[Stored items]
········
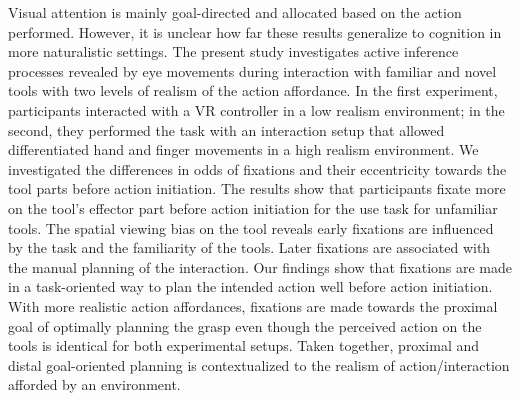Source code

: Visual attention is mainly goal-directed and allocated based on the action performed. However, it is unclear how far these results generalize to cognition in more naturalistic settings. The present study investigates active inference processes revealed by eye movements during interaction with familiar and novel tools with two levels of realism of the action affordance. In the first experiment, participants interacted with a VR controller in a low realism environment; in the second, they performed the task with an interaction setup that allowed differentiated hand and finger movements in a high realism environment. We investigated the differences in odds of fixations and their eccentricity towards the tool parts before action initiation. The results show that participants fixate more on the tool’s effector part before action initiation for the use task for unfamiliar tools. The spatial viewing bias on the tool reveals early fixations are influenced by the task and the familiarity of the tools. Later fixations are associated with the manual planning of the interaction. Our findings show that fixations are made in a task-oriented way to plan the intended action well before action initiation. With more realistic action affordances, fixations are made towards the proximal goal of optimally planning the grasp even though the perceived action on the tools is identical for both experimental setups. Taken together, proximal and distal goal-oriented planning is contextualized to the realism of action/interaction afforded by an environment.


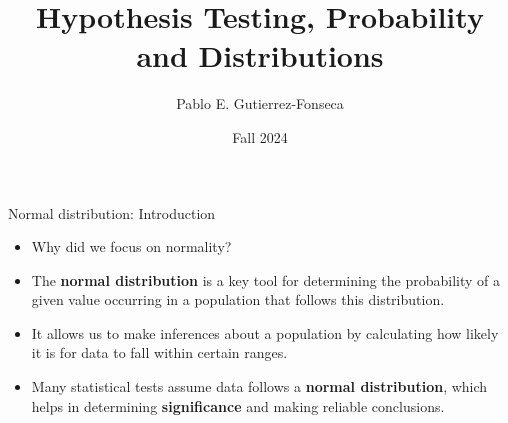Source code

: \documentclass[
  ignorenonframetext,
]{beamer}
\title{Hypothesis Testing, Probability and Distributions}
\author{Pablo E. Gutierrez-Fonseca}
\date{Fall 2024}
\providecommand{\tightlist}{%
  \setlength{\itemsep}{0pt}\setlength{\parskip}{0pt}}
\begin{document}
\frame{\titlepage}

\begin{frame}{Normal distribution: Introduction}
\label{normal-distribution-introduction}
\begin{itemize}
\tightlist
\item
  Why did we focus on normality?
\end{itemize}

\begin{itemize}
\tightlist
\item
  The \textbf{normal distribution} is a key tool for determining the
  probability of a given value occurring in a population that follows
  this distribution.
\end{itemize}

\begin{itemize}
\tightlist
\item
  It allows us to make inferences about a population by calculating how
  likely it is for data to fall within certain ranges.
\end{itemize}

\begin{itemize}
\tightlist
\item
  Many statistical tests assume data follows a \textbf{normal
  distribution}, which helps in determining \textbf{significance} and
  making reliable conclusions.
\end{itemize}
\end{frame}
\end{document}
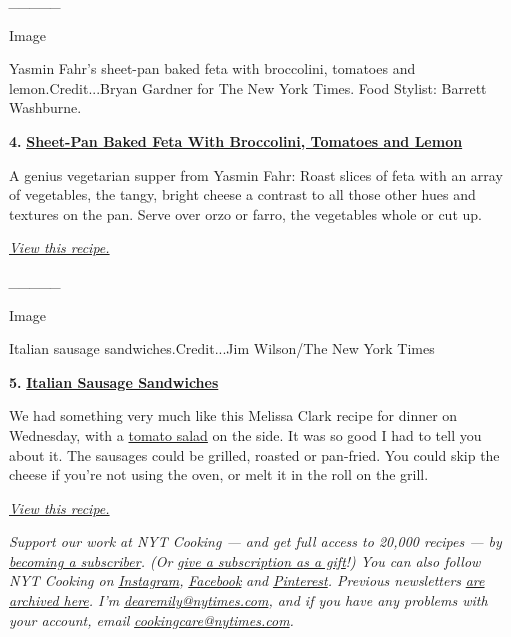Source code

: \emph{\_\_\_\_\_}

Image

Yasmin Fahr's sheet-pan baked feta with broccolini, tomatoes and
lemon.Credit...Bryan Gardner for The New York Times. Food Stylist:
Barrett Washburne.

\textbf{4.}
\href{https://cooking.nytimes.com/recipes/1021277-sheet-pan-baked-feta-with-broccolini-tomatoes-and-lemon}{\textbf{Sheet-Pan
Baked Feta With Broccolini, Tomatoes and Lemon}}

A genius vegetarian supper from Yasmin Fahr: Roast slices of feta with
an array of vegetables, the tangy, bright cheese a contrast to all those
other hues and textures on the pan. Serve over orzo or farro, the
vegetables whole or cut up.

\href{https://cooking.nytimes.com/recipes/1021277-sheet-pan-baked-feta-with-broccolini-tomatoes-and-lemon}{\emph{View
this recipe.}}

\emph{\_\_\_\_\_}

Image

Italian sausage sandwiches.Credit...Jim Wilson/The New York Times

\textbf{5.}
\href{https://cooking.nytimes.com/recipes/1013191-italian-sausage-sandwiches}{\textbf{Italian
Sausage Sandwiches}}

We had something very much like this Melissa Clark recipe for dinner on
Wednesday, with a
\href{https://cooking.nytimes.com/recipes/1014851-tomato-and-watermelon-salad}{tomato
salad} on the side. It was so good I had to tell you about it. The
sausages could be grilled, roasted or pan-fried. You could skip the
cheese if you're not using the oven, or melt it in the roll on the
grill.

\href{https://cooking.nytimes.com/recipes/1013191-italian-sausage-sandwiches}{\emph{View
this recipe.}}

\emph{Support our work at NYT Cooking --- and get full access to 20,000
recipes --- by}
\href{https://www.nytimes.com/subscription/cooking.html?campaignId=788FJ}{\emph{becoming
a subscriber}}\emph{. (Or}
\href{https://www.nytimes.com/subscriptions/Multiproduct/cooking_gift.html?campaignId=78X7R}{\emph{give
a subscription as a gift}}\emph{!) You can also follow NYT Cooking on}
\href{https://www.instagram.com/nytcooking}{\emph{Instagram}}\emph{,}
\href{https://www.facebook.com/nytcooking/}{\emph{Facebook}} \emph{and}
\href{https://www.pinterest.com/nytcooking/}{\emph{Pinterest}}\emph{.
Previous newsletters}
\href{https://www.nytimes.com/column/five-weeknight-dishes}{\emph{are
archived here}}\emph{. I'm}
\href{mailto:dearemily@nytimes.com}{\emph{dearemily@nytimes.com}}\emph{,
and if you have any problems with your account, email}
\href{mailto:cookingcare@nytimes.com}{\emph{cookingcare@nytimes.com}}\emph{.}

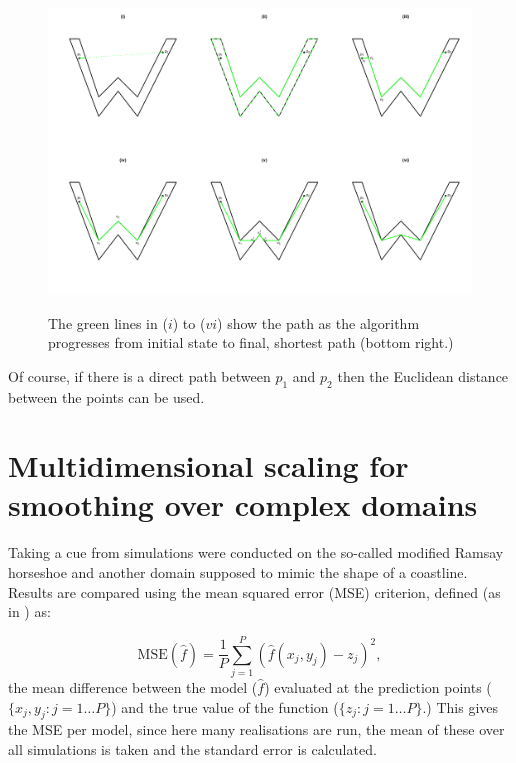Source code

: \documentclass[a4paper,10pt]{article}
\begin{document}
\begin{figure}
\centering
\includegraphics[trim=0in 0.5in 0in 0.25in, width=9.5in]{figs/wdia.pdf} \\
\caption{The green lines in ($i$) to ($vi$) show the path as the algorithm progresses from initial state to final, shortest path (bottom right.) }
\label{wdia}
\end{figure}

Of course, if there is a direct path between $p_1$ and $p_2$ then the Euclidean distance between the points can be used.

\section{Multidimensional scaling for smoothing over complex domains}

Taking a cue from \cite{soap} simulations were conducted on the so-called modified Ramsay horseshoe and another domain supposed to mimic the shape of a coastline. Results are compared using the mean squared error (MSE) criterion, defined (as in \cite{elements}) as:

\begin{equation}
\text{MSE}(\hat{f}) = \frac{1}{P} \sum_{j=1}^P (\hat{f}(x_j, y_j) - z_j)^2,
\end{equation}
the mean difference between the model ($\hat{f}$) evaluated at the prediction points ($\{x_j, y_j : j=1 \dots P\}$) and the true value of the function ($\{z_j : j=1 \dots P\}$.) This gives the MSE per model, since here many realisations are run, the mean of these over all simulations is taken and the standard error is calculated.
\end{document}
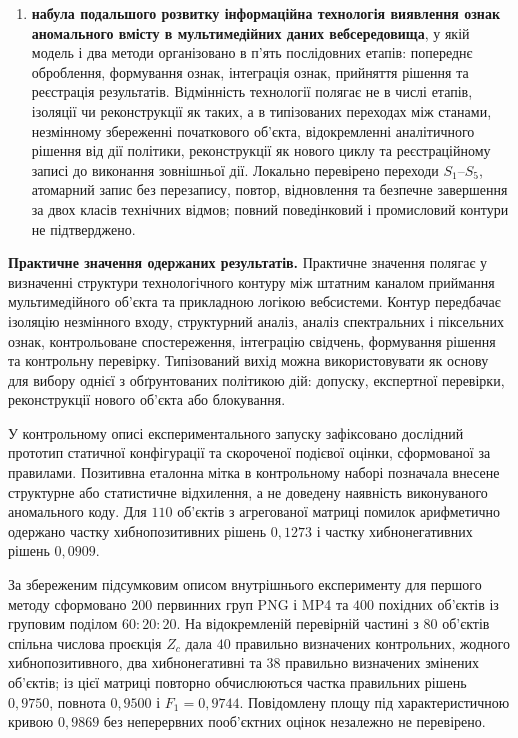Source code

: \begin{enumerate}[label=\arabic*)]
\item \textbf{набула подальшого розвитку інформаційна технологія виявлення ознак аномального вмісту в мультимедійних даних вебсередовища}, у якій модель і два методи організовано в п’ять послідовних етапів: попереднє оброблення, формування ознак, інтеграція ознак, прийняття рішення та реєстрація результатів. Відмінність технології полягає не в числі етапів, ізоляції чи реконструкції як таких, а в типізованих переходах між станами, незмінному збереженні початкового об’єкта, відокремленні аналітичного рішення від дії політики, реконструкції як нового циклу та реєстраційному записі до виконання зовнішньої дії. Локально перевірено переходи $S_1$--$S_5$, атомарний запис без перезапису, повтор, відновлення та безпечне завершення за двох класів технічних відмов; повний поведінковий і промисловий контури не підтверджено.
\end{enumerate}

\textbf{Практичне значення одержаних результатів.}
Практичне значення полягає у визначенні структури технологічного контуру між штатним каналом приймання мультимедійного об’єкта та прикладною логікою вебсистеми. Контур передбачає ізоляцію незмінного входу, структурний аналіз, аналіз спектральних і піксельних ознак, контрольоване спостереження, інтеграцію свідчень, формування рішення та контрольну перевірку. Типізований вихід можна використовувати як основу для вибору однієї з обґрунтованих політикою дій: допуску, експертної перевірки, реконструкції нового об’єкта або блокування.

У контрольному описі експериментального запуску зафіксовано дослідний прототип статичної конфігурації та скороченої подієвої оцінки, сформованої за правилами. Позитивна еталонна мітка в контрольному наборі позначала внесене структурне або статистичне відхилення, а не доведену наявність виконуваного аномального коду. Для $110$ об’єктів з агрегованої матриці помилок арифметично одержано частку хибнопозитивних рішень $0{,}1273$ і частку хибнонегативних рішень $0{,}0909$.

За збереженим підсумковим описом внутрішнього експерименту для першого методу сформовано $200$ первинних груп PNG і MP4 та $400$ похідних об’єктів із груповим поділом $60:20:20$. На відокремленій перевірній частині з $80$ об’єктів спільна числова проєкція $Z_c$ дала $40$ правильно визначених контрольних, жодного хибнопозитивного, два хибнонегативні та $38$ правильно визначених змінених об’єктів; із цієї матриці повторно обчислюються частка правильних рішень $0{,}9750$, повнота $0{,}9500$ і $F_1=0{,}9744$. Повідомлену площу під характеристичною кривою $0{,}9869$ без неперервних пооб’єктних оцінок незалежно не перевірено.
········
What you are asked to do = Filter the records above for "mean" and copy every matching line.

Your response =
Taking a cue from \cite{soap} simulations were conducted on the so-called modified Ramsay horseshoe and another domain supposed to mimic the shape of a coastline. Results are compared using the mean squared error (MSE) criterion, defined (as in \cite{elements}) as:
the mean difference between the model ($\hat{f}$) evaluated at the prediction points ($\{x_j, y_j : j=1 \dots P\}$) and the true value of the function ($\{z_j : j=1 \dots P\}$.) This gives the MSE per model, since here many realisations are run, the mean of these over all simulations is taken and the standard error is calculated.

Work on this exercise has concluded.